**The task:** What lines in the data below mention the string "canonical"? Copy them out.

**Data extracts:**
-- Opening Marker --

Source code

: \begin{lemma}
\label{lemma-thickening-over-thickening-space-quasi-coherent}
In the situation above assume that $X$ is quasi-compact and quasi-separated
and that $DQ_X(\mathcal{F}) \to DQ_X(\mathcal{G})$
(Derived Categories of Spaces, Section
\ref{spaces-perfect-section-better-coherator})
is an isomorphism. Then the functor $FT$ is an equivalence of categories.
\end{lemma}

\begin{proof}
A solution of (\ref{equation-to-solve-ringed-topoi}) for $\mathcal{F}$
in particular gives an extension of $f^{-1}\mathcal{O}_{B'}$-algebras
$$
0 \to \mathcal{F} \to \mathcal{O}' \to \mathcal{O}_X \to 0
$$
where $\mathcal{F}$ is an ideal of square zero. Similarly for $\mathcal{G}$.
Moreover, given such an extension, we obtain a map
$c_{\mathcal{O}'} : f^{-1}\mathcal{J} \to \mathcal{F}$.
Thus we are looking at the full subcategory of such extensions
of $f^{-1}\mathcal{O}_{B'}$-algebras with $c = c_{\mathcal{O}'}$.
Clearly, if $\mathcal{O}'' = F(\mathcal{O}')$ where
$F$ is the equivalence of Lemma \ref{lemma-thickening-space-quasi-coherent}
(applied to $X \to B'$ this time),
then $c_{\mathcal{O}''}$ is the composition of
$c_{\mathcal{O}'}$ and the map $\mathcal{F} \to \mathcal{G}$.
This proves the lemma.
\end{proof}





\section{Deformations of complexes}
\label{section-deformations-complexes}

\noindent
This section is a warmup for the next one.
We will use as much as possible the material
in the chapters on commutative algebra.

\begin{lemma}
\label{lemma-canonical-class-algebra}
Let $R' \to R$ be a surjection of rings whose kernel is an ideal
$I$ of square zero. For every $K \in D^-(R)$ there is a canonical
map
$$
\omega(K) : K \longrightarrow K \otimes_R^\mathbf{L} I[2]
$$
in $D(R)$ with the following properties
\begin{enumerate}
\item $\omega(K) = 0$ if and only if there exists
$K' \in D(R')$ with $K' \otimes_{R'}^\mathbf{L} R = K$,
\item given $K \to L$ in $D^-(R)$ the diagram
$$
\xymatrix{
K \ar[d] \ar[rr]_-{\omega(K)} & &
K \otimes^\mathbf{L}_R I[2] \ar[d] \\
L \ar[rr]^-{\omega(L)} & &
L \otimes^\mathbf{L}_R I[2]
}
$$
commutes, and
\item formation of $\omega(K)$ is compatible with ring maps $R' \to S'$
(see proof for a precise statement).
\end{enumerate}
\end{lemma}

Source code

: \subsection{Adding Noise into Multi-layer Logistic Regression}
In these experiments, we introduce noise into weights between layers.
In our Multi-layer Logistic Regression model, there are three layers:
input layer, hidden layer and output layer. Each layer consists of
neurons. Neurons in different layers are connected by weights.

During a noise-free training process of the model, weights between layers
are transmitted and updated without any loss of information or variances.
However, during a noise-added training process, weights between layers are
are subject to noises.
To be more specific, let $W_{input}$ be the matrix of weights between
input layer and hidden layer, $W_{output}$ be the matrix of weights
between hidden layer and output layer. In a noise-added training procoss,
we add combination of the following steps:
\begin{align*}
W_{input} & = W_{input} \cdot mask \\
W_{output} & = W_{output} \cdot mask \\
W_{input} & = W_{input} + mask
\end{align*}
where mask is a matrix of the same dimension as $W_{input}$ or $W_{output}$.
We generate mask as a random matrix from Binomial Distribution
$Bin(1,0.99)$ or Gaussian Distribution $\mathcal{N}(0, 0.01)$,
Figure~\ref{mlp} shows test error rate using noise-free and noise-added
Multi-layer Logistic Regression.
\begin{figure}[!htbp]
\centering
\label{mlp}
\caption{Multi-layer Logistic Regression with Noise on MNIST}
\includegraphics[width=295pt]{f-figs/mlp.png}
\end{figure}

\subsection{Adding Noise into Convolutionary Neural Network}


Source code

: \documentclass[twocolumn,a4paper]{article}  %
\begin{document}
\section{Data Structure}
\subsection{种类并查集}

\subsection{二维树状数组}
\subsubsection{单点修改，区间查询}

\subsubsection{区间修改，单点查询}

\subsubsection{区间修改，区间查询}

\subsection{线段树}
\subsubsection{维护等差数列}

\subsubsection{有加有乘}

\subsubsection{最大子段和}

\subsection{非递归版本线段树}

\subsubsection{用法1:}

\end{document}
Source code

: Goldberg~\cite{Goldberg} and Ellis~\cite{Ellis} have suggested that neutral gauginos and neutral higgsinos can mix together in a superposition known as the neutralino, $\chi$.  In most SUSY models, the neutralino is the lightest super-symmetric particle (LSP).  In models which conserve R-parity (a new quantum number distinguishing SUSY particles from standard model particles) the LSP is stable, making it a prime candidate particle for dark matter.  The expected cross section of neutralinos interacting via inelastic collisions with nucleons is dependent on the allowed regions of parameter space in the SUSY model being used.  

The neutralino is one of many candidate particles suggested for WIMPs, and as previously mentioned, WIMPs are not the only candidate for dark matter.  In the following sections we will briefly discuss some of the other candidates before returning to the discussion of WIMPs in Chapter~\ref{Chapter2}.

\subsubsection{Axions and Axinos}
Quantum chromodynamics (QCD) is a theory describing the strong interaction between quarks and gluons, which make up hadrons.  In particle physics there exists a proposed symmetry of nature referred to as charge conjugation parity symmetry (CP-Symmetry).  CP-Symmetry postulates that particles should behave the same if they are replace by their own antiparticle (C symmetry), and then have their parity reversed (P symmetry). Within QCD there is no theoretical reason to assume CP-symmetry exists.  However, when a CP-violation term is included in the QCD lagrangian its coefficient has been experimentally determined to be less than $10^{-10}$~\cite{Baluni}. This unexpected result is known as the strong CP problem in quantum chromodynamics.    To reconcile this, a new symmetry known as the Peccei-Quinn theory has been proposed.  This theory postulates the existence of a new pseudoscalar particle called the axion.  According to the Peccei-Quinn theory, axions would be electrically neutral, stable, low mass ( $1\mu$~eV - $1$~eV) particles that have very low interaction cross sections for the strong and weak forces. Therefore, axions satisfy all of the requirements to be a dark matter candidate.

-- Closing Marker --

**Reply to the task:**
\label{lemma-canonical-class-algebra}
$I$ of square zero. For every $K \in D^-(R)$ there is a canonical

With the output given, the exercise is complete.